Он слышал, как выволокли во двор дядьку Питуха, как тот отчаянно ругался, проклиная и красных, и белых, и зелёных, как потом он замолчал, а двери хлева отчаянно заскрипели под напором нежданных гостей. Вскоре заверещала свинья, заполошно закудахтали куры. Трое в мохнатых шапках, в расхристанных шинелях вошли в конюшню, осветив её жгутом из тряпок. Довольно загомонили было, увидев лошадей, но, осмотрев их, сразу же разочарованно заругались: кобылы были старые, под седло не годились и, скорее всего, быстро пали бы и в упряжке. Тем не менее их вывели на двор. Сжавшегося среди стропил Беркуло никто не заметил, и он просидел в обнимку с балкой до утра.
На рассвете банда уехала. Беркуло на всякий случай не спускался ещё с полчаса, пока не убедился окончательно, что на хуторе тихо. Затем с трудом (руки затекли до тупой боли) отцепился от балки и спрыгнул вниз.
Конюшня была пуста, пуст и хлев, только на пороге его, вдрызг разбитом чьими-то тяжёлыми сапогами, ковырялся рыжий петух: его то ли не нашли, то ли не смогли поймать в потёмках. Жидкая грязь на дворе была вся истоптана, дверь в хату сорвана с петель. Дядька Питух лежал на пороге, откинув голову и разбросав руки. Его серая холстинная рубаха была залита кровью. Беркуло поморщился, взглянув в лицо хозяина, и шагнул через него в хату. Зашёл за печь, наклонился, приподнял маленькую, аккуратно подпиленную половицу, сунул туда руку – и усмехнулся.
Обратно на двор, уже облитый бледным светом, Беркуло вышел с потёртой кожаной сумкой в руках. В сумке – он знал – было три десятка царских червонцев и армейский бинокль, невесть откуда взявшийся у дядьки Питуха.
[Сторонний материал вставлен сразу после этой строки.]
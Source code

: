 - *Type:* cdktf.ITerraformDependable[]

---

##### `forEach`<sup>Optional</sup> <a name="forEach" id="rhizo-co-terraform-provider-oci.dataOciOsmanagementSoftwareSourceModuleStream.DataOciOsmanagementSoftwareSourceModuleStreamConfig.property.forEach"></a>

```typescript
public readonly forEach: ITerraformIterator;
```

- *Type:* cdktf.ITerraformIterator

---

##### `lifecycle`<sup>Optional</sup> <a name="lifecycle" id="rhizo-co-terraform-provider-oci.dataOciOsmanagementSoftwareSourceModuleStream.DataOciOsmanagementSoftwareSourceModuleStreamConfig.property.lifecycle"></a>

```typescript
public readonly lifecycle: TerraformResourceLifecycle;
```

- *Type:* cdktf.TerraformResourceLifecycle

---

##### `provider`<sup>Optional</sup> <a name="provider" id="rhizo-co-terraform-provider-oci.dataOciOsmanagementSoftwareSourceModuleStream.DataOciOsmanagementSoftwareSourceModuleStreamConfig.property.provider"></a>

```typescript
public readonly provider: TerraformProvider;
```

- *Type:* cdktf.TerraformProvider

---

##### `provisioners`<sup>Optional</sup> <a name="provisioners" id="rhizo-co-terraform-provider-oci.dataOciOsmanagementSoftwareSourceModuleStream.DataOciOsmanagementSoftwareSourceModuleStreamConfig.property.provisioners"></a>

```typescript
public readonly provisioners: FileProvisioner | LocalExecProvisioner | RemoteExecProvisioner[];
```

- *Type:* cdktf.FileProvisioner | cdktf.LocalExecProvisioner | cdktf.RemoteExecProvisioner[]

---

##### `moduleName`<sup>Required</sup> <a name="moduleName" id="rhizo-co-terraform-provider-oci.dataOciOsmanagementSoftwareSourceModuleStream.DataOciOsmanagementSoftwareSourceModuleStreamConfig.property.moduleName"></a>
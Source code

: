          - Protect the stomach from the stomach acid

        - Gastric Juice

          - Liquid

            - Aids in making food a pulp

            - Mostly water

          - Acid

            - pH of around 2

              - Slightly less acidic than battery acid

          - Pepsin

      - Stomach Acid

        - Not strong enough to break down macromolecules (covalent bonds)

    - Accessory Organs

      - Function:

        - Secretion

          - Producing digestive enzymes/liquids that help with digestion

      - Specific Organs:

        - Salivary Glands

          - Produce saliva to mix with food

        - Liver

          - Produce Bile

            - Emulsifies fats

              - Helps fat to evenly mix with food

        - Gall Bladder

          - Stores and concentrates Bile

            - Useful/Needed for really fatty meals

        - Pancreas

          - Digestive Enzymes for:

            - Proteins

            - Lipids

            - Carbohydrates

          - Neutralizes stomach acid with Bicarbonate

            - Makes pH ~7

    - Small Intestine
Беркуло несколько раз наблюдал по ночам, как хозяин, думая, что его постоялец спит, украдкой пробирается к своему добру и проверяет, на месте ли всё. Кишинёвец всерьёз намеревался по весне, отправляясь в путь, прихватить Питухово золотишко с собой. Теперь же нечего было и задумываться.
– Дождался, жмот старый? – негромко спросил он у неподвижного хозяина, вытаскивая из сумки бинокль и направляя его на покрытый золотистой дымкой горизонт. – Отдал бы им монеты – может, и жив бы остался. А теперь что?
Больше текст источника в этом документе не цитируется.